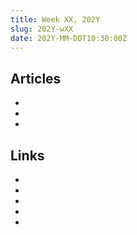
 ```yaml
---
title: Week XX, 202Y
slug: 202Y-wXX
date: 202Y-MM-DDT10:30:00Z
---
```


## Articles

- []()
- []()
- []()

## Links

- []()
- []()
- []()
- []()
- []()
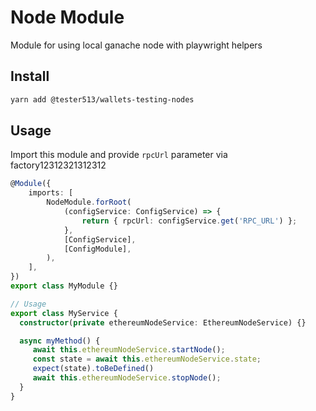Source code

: # Node Module

Module for using local ganache node with playwright helpers

## Install

```bash
yarn add @tester513/wallets-testing-nodes
```

## Usage

Import this module and provide `rpcUrl` parameter via factory12312321312312

```ts
@Module({
    imports: [
        NodeModule.forRoot(
            (configService: ConfigService) => {
                return { rpcUrl: configService.get('RPC_URL') };
            },
            [ConfigService],
            [ConfigModule],
        ),
    ],
})
export class MyModule {}

// Usage
export class MyService {
  constructor(private ethereumNodeService: EthereumNodeService) {}

  async myMethod() {
     await this.ethereumNodeService.startNode();
     const state = await this.ethereumNodeService.state;
     expect(state).toBeDefined()
     await this.ethereumNodeService.stopNode();
  }
}
```
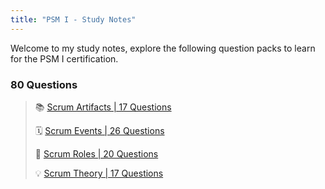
 ```yaml
---
title: "PSM I - Study Notes"
---
```

Welcome to my study notes, explore the following question packs to learn for the PSM I certification.

### 80 Questions
>📚 [Scrum Artifacts | 17 Questions](PSM_1/Questions%20Packs/Scrum%20Artifacts.md)
>
>🗓️ [Scrum Events | 26 Questions](PSM_1/Questions%20Packs/Scrum%20Events.md)
>
>🥼 [Scrum Roles | 20 Questions](PSM_1/Questions%20Packs/Scrum%20Roles.md)
>
>💡 [Scrum Theory | 17 Questions](PSM_1/Questions%20Packs/Scrum%20Theory.md)


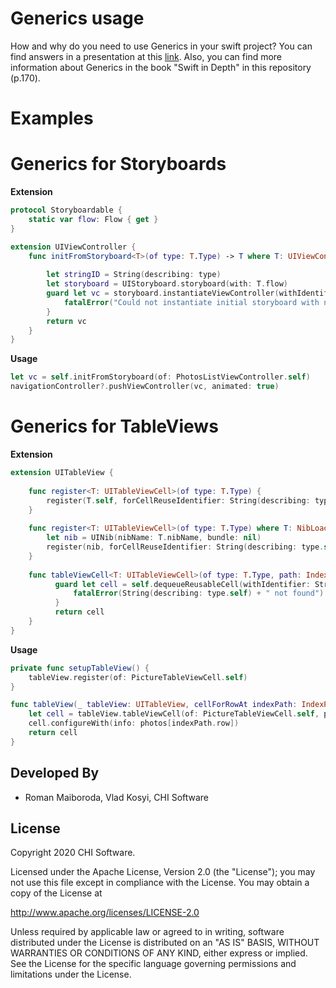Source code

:# Generics usage

How and why do you need to use Generics in your swift project? You can find answers in a presentation at this [link](https://docs.google.com/presentation/d/1-VW6_-a9RzLLtF6WH7098QJodP-5sfD8V2FP7XwLKMc/edit?usp=sharing). Also, you can find more information about Generics in the book "Swift in Depth" in this repository (p.170).

# Examples
# Generics for Storyboards 

**Extension**
```Swift
protocol Storyboardable {
    static var flow: Flow { get }
}

extension UIViewController {
    func initFromStoryboard<T>(of type: T.Type) -> T where T: UIViewController & Storyboardable {
       
        let stringID = String(describing: type)
        let storyboard = UIStoryboard.storyboard(with: T.flow)
        guard let vc = storyboard.instantiateViewController(withIdentifier: stringID) as? T else {
            fatalError("Could not instantiate initial storyboard with name: ")
        }
        return vc
    }
}
```

**Usage**
```Swift
let vc = self.initFromStoryboard(of: PhotosListViewController.self)
navigationController?.pushViewController(vc, animated: true)
```

# Generics for TableViews 

**Extension**
```Swift
extension UITableView {
    
    func register<T: UITableViewCell>(of type: T.Type) {
        register(T.self, forCellReuseIdentifier: String(describing: type.self))
    }
    
    func register<T: UITableViewCell>(of type: T.Type) where T: NibLoadableView {
        let nib = UINib(nibName: T.nibName, bundle: nil)
        register(nib, forCellReuseIdentifier: String(describing: type.self))
    }
    
    func tableViewCell<T: UITableViewCell>(of type: T.Type, path: IndexPath) -> T {
          guard let cell = self.dequeueReusableCell(withIdentifier: String(describing: type.self), for: path) as? T else {
              fatalError(String(describing: type.self) + " not found")
          }
          return cell
    }
}
```

**Usage**
```Swift
private func setupTableView() {
    tableView.register(of: PictureTableViewCell.self)
}

func tableView(_ tableView: UITableView, cellForRowAt indexPath: IndexPath) -> UITableViewCell {
    let cell = tableView.tableViewCell(of: PictureTableViewCell.self, path: indexPath)
    cell.configureWith(info: photos[indexPath.row])
    return cell
}
```


Developed By
------------

* Roman Maiboroda, Vlad Kosyi, CHI Software

License
--------

Copyright 2020 CHI Software.

Licensed under the Apache License, Version 2.0 (the "License");
you may not use this file except in compliance with the License.
You may obtain a copy of the License at

http://www.apache.org/licenses/LICENSE-2.0

Unless required by applicable law or agreed to in writing, software
distributed under the License is distributed on an "AS IS" BASIS,
WITHOUT WARRANTIES OR CONDITIONS OF ANY KIND, either express or implied.
See the License for the specific language governing permissions and
limitations under the License.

_ _ _

After locating the line containing "You may obtain a copy of the License at", write out that line and all remaining lines of the records exactly, with nothing added.

> **Written solution**
You may obtain a copy of the License at

http://www.apache.org/licenses/LICENSE-2.0

Unless required by applicable law or agreed to in writing, software
distributed under the License is distributed on an "AS IS" BASIS,
WITHOUT WARRANTIES OR CONDITIONS OF ANY KIND, either express or implied.
See the License for the specific language governing permissions and
limitations under the License.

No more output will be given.